The French tax authorities have made it possible for taxpayers to carry forward or set off a tax loss from a previous year against subsequent years. In practical terms, this means transforming a tax loss - i.e. the negative result arising from the determination of taxable income for a given year - into a non-accountable expense that can theoretically be allocated to subsequent years. This is achieved by offsetting the previous loss against the profit for tax purposes. Taxpayers commonly use this method.
However, in order to make the best possible use of losses carried forward, it is important to identify the best practices in terms of deduction methods, restrictions or limits on their deduction. To this end, it is particularly important in this tax season to share with our customers a few best practices to adopt when determining taxable income, in order to make optimum use of losses carried forward.

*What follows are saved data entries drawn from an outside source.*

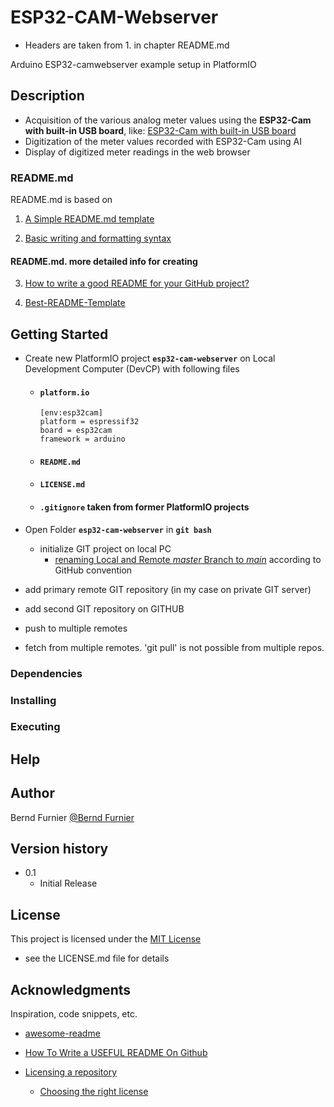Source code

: # ESP32-CAM-Webserver 

* Headers are taken from 1. in chapter README.md

Arduino ESP32-camwebserver example setup in PlatformIO 

## Description

- Acquisition of the various analog meter values using the **ESP32-Cam with built-in USB board**, like: [ESP32-Cam with built-in USB board](https://mikroelectron.com/Product/ESP32-CAM-WITH-BUILT-IN-USB-BOARD/) 
- Digitization of the meter values recorded with ESP32-Cam using AI
- Display of digitized meter readings in the web browser

### README.md

README.md is based on
1. [A Simple README.md template](https://gist.github.com/DomPizzie/7a5ff55ffa9081f2de27c315f5018afc)

2. [Basic writing and formatting syntax](https://docs.github.com/en/get-started/writing-on-github/getting-started-with-writing-and-formatting-on-github/basic-writing-and-formatting-syntax)

#### README.md. more detailed info for creating

3. [How to write a good README for your GitHub project?](https://bulldogjob.com/readme/how-to-write-a-good-readme-for-your-github-project)

4. [Best-README-Template](https://github.com/othneildrew/Best-README-Template)

## Getting Started

- Create new PlatformIO project **`esp32-cam-webserver`** on Local Development Computer (DevCP) with following files
        
    -   #### **`platform.io`**
        ```
        [env:esp32cam]
        platform = espressif32
        board = esp32cam
        framework = arduino
        ```
    - #### **`README.md`**
    - #### **`LICENSE.md`**
    - #### **`.gitignore`** taken from former PlatformIO projects

- Open Folder **`esp32-cam-webserver`** in **`git bash`**
    -  initialize GIT project on local PC
        - [renaming Local and Remote *master* Branch to *main*](https://www.git-tower.com/learn/git/faq/git-rename-master-to-main/) according to GitHub convention
- add primary remote GIT repository (in my case on private GIT server)
- add second GIT repository on GITHUB
- push to multiple remotes
- fetch from multiple remotes. 'git pull' is not possible from multiple repos. 

### Dependencies

### Installing

### Executing 

## Help

## Author

Bernd Furnier
[@Bernd Furnier](https://www.fu-net.de/)

## Version history

- 0.1
    - Initial Release

## License

This project is licensed under the [MIT License](LICENSE.md)
 - see the LICENSE.md file for details

## Acknowledgments

Inspiration, code snippets, etc.
- [awesome-readme](https://github.com/matiassingers/awesome-readme)

- [ How To Write a USEFUL README On Github](https://www.youtube.com/watch?v=E6NO0rgFub4)

- [Licensing a repository](https://docs.github.com/en/repositories/managing-your-repositorys-settings-and-features/customizing-your-repository/licensing-a-repository
)
    - [Choosing the right license](https://choosealicense.com/)

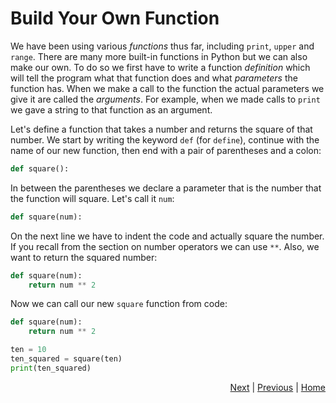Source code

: # Build Your Own Function

We have been using various _functions_ thus far, including `print`, `upper` and `range`. There are many more built-in functions in Python but we can also make our own. To do so we first have to write a function _definition_ which will tell the program what that function does and what _parameters_ the function has. When we make a call to the function the actual parameters we give it are called the  _arguments_. For example, when we made calls to `print` we gave a string to that function as an argument.

Let's define a function that takes a number and returns the square of that number. We start by writing the keyword `def` (for `define`), continue with the name of our new function, then end with a pair of parentheses and a colon:
```python
def square():
```
In between the parentheses we declare a parameter that is the number that the function will square. Let's call it `num`:
```python
def square(num):
```
On the next line we have to indent the code and actually square the number. If you recall from the section on number operators we can use `**`. Also, we want to return the squared number:
```python
def square(num):
    return num ** 2
```
Now we can call our new `square` function from code:
```python
def square(num):
    return num ** 2

ten = 10
ten_squared = square(ten)
print(ten_squared)
```

<div style="text-align: right">
<a href="function-2.html">Next</a> | 
<a href="for-loop.html">Previous</a> | 
<a href="index.html">Home</a>
</div>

- Clearly identifying usable tax losses
First of all, it should be made clear that the tax loss must be distinguished from the accounting loss calculated on the basis of accounting entries alone, without any restatement of income and expenses for tax purposes. A tax loss results from the negative difference between income and tax-allowable expenses when determining taxable income for the year. Whether a year is profitable or in deficit is determined by reference to the accounting result, increased by extra-accountable additions of non-tax-deductible expenses and reduced by extra-accountable deductions of non-tax-deductible income, before taking into account deficits from previous years.
Therefore, in order to keep track of the stock of available losses, it is advisable to draw up a summary statement of the constitution and allocation of losses carried forward.
- By transforming the tax loss for the year into Deferred Tax Depreciation (D.T.D.) and Ordinary Tax Loss (O.T.L.)
When the taxable income for the year is in deficit, the law allows the company to defer the depreciation properly booked (i.e. in compliance with the rules governing the deductibility of depreciation charges for tax purposes) in respect of that year. The resulting tax loss, comprising the ordinary loss for the year and the deferred depreciation for the loss-making year, can be carried forward to subsequent years.
In summary, the loss carried forward is made up of :
- the ordinary tax loss for the year and depreciation for the year deemed to have been deferred,
- the previous ordinary tax loss not affected by the foreclosure,
- deferred depreciation created in respect of prior years.
- By respecting the order of allocation of losses carried forward
The General Tax Code sets out the conditions and limits for deducting tax losses.
Under the provisions of the aforementioned Code, taxable income is determined by adding back depreciation for the year already booked, when the year is in deficit (in order to defer it in anticipation of a profitable year), or by deducting ordinary losses from previous years not affected by the foreclosure, and then deferring depreciation deemed to have been deferred from previous years, when the year is profitable.
On this basis, a company that posts a loss must in principle apply its tax loss carryforwards in a certain order, as follows:
- First step: defer all or part of the year's normal depreciation up to the amount of the year's tax loss.
- Second step: offset ordinary losses that can still be carried forward.
- Third step: deduct deferred depreciation from prior years' losses
We would point out that if expenses are incurred that are eligible for the tax reduction for investments in Senegal, they will be charged within the time allowed, after the ordinary tax loss carryforwards and the deferred tax assets.
- Respecting the time limit for tax loss carryforwards
A distinction must be made between ordinary deficit and deferred depreciation.
The tax loss can be carried forward successively over the three years following the loss-making year. After this three-year period, the company loses the right to carry forward and offset the loss. This limitation does not apply to the portion of the loss corresponding to depreciation properly booked but deemed deferred during the loss-making period. For this category of loss, the carry-forward period is unlimited in time.